» Problem details:
Please write out the whole listing that follows exactly; the pictures stay out.

» Data shown:
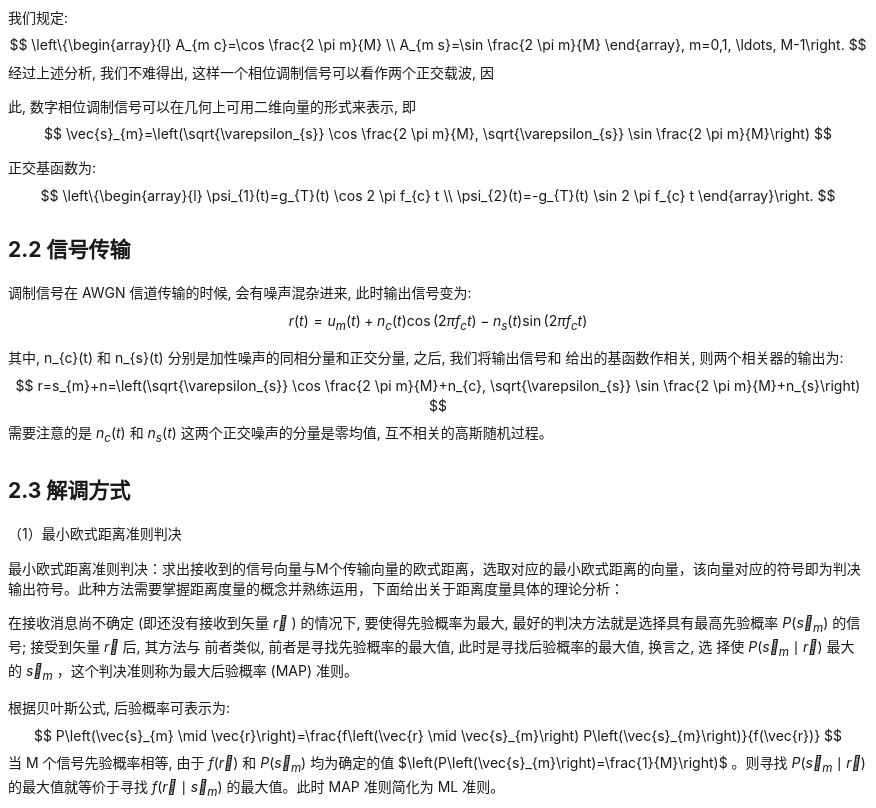我们规定:
$$
\left\{\begin{array}{l}
A_{m c}=\cos \frac{2 \pi m}{M} \\
A_{m s}=\sin \frac{2 \pi m}{M}
\end{array}, m=0,1, \ldots, M-1\right.
$$
经过上述分析, 我们不难得出, 这样一个相位调制信号可以看作两个正交载波, 因

此, 数字相位调制信号可以在几何上可用二维向量的形式来表示, 即
$$
\vec{s}_{m}=\left(\sqrt{\varepsilon_{s}} \cos \frac{2 \pi m}{M}, \sqrt{\varepsilon_{s}} \sin \frac{2 \pi m}{M}\right)
$$

正交基函数为:
$$
\left\{\begin{array}{l}
\psi_{1}(t)=g_{T}(t) \cos 2 \pi f_{c} t \\
\psi_{2}(t)=-g_{T}(t) \sin 2 \pi f_{c} t
\end{array}\right.
$$


## 2.2 信号传输

调制信号在 AWGN 信道传输的时候, 会有噪声混杂进来, 此时输出信号变为:
$$
r(t)=u_{m}(t)+n_{c}(t) \cos \left(2 \pi f_{c} t\right)-n_{s}(t) \sin \left(2 \pi f_{c} t\right)
$$

其中,  n_{c}(t)  和  n_{s}(t)  分别是加性噪声的同相分量和正交分量, 之后, 我们将输出信号和 给出的基函数作相关, 则两个相关器的输出为:
$$
r=s_{m}+n=\left(\sqrt{\varepsilon_{s}} \cos \frac{2 \pi m}{M}+n_{c}, \sqrt{\varepsilon_{s}} \sin \frac{2 \pi m}{M}+n_{s}\right)
$$
需要注意的是  $n_{c}(t)$  和  $n_{s}(t)$  这两个正交噪声的分量是零均值, 互不相关的高斯随机过程。

## 2.3 解调方式

（1）最小欧式距离准则判决

最小欧式距离准则判决：求出接收到的信号向量与M个传输向量的欧式距离，选取对应的最小欧式距离的向量，该向量对应的符号即为判决输出符号。此种方法需要掌握距离度量的概念并熟练运用，下面给出关于距离度量具体的理论分析：

在接收消息尚不确定 (即还没有接收到矢量  $\vec{r}$  ) 的情况下, 要使得先验概率为最大, 最好的判决方法就是选择具有最高先验概率  $P\left(\vec{s}_{m}\right)$  的信号; 接受到矢量  $\vec{r}$  后, 其方法与 前者类似, 前者是寻找先验概率的最大值, 此时是寻找后验概率的最大值, 换言之, 选 择使  $P\left(\vec{s}_{m} \mid \vec{r}\right)$  最大的  $\vec{s}_{m}$  ，这个判决准则称为最大后验概率 (MAP) 准则。

根据贝叶斯公式, 后验概率可表示为:
$$
P\left(\vec{s}_{m} \mid \vec{r}\right)=\frac{f\left(\vec{r} \mid \vec{s}_{m}\right) P\left(\vec{s}_{m}\right)}{f(\vec{r})}
$$
当  M  个信号先验概率相等, 由于  $f(\vec{r})$  和  $P\left(\vec{s}_{m}\right)$  均为确定的值  $\left(P\left(\vec{s}_{m}\right)=\frac{1}{M}\right)$  。则寻找  $P\left(\vec{s}_{m} \mid \vec{r}\right)$  的最大值就等价于寻找  $f\left(\vec{r} \mid \vec{s}_{m}\right)$  的最大值。此时 MAP 准则简化为  $\mathrm{ML}$  准则。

» Answer space:
我们规定:
$$
\left\{\begin{array}{l}
A_{m c}=\cos \frac{2 \pi m}{M} \\
A_{m s}=\sin \frac{2 \pi m}{M}
\end{array}, m=0,1, \ldots, M-1\right.
$$
经过上述分析, 我们不难得出, 这样一个相位调制信号可以看作两个正交载波, 因

此, 数字相位调制信号可以在几何上可用二维向量的形式来表示, 即
$$
\vec{s}_{m}=\left(\sqrt{\varepsilon_{s}} \cos \frac{2 \pi m}{M}, \sqrt{\varepsilon_{s}} \sin \frac{2 \pi m}{M}\right)
$$

正交基函数为:
$$
\left\{\begin{array}{l}
\psi_{1}(t)=g_{T}(t) \cos 2 \pi f_{c} t \\
\psi_{2}(t)=-g_{T}(t) \sin 2 \pi f_{c} t
\end{array}\right.
$$


## 2.2 信号传输

调制信号在 AWGN 信道传输的时候, 会有噪声混杂进来, 此时输出信号变为:
$$
r(t)=u_{m}(t)+n_{c}(t) \cos \left(2 \pi f_{c} t\right)-n_{s}(t) \sin \left(2 \pi f_{c} t\right)
$$

其中,  n_{c}(t)  和  n_{s}(t)  分别是加性噪声的同相分量和正交分量, 之后, 我们将输出信号和 给出的基函数作相关, 则两个相关器的输出为:
$$
r=s_{m}+n=\left(\sqrt{\varepsilon_{s}} \cos \frac{2 \pi m}{M}+n_{c}, \sqrt{\varepsilon_{s}} \sin \frac{2 \pi m}{M}+n_{s}\right)
$$
需要注意的是  $n_{c}(t)$  和  $n_{s}(t)$  这两个正交噪声的分量是零均值, 互不相关的高斯随机过程。

## 2.3 解调方式

（1）最小欧式距离准则判决

最小欧式距离准则判决：求出接收到的信号向量与M个传输向量的欧式距离，选取对应的最小欧式距离的向量，该向量对应的符号即为判决输出符号。此种方法需要掌握距离度量的概念并熟练运用，下面给出关于距离度量具体的理论分析：

在接收消息尚不确定 (即还没有接收到矢量  $\vec{r}$  ) 的情况下, 要使得先验概率为最大, 最好的判决方法就是选择具有最高先验概率  $P\left(\vec{s}_{m}\right)$  的信号; 接受到矢量  $\vec{r}$  后, 其方法与 前者类似, 前者是寻找先验概率的最大值, 此时是寻找后验概率的最大值, 换言之, 选 择使  $P\left(\vec{s}_{m} \mid \vec{r}\right)$  最大的  $\vec{s}_{m}$  ，这个判决准则称为最大后验概率 (MAP) 准则。

根据贝叶斯公式, 后验概率可表示为:
$$
P\left(\vec{s}_{m} \mid \vec{r}\right)=\frac{f\left(\vec{r} \mid \vec{s}_{m}\right) P\left(\vec{s}_{m}\right)}{f(\vec{r})}
$$
当  M  个信号先验概率相等, 由于  $f(\vec{r})$  和  $P\left(\vec{s}_{m}\right)$  均为确定的值  $\left(P\left(\vec{s}_{m}\right)=\frac{1}{M}\right)$  。则寻找  $P\left(\vec{s}_{m} \mid \vec{r}\right)$  的最大值就等价于寻找  $f\left(\vec{r} \mid \vec{s}_{m}\right)$  的最大值。此时 MAP 准则简化为  $\mathrm{ML}$  准则。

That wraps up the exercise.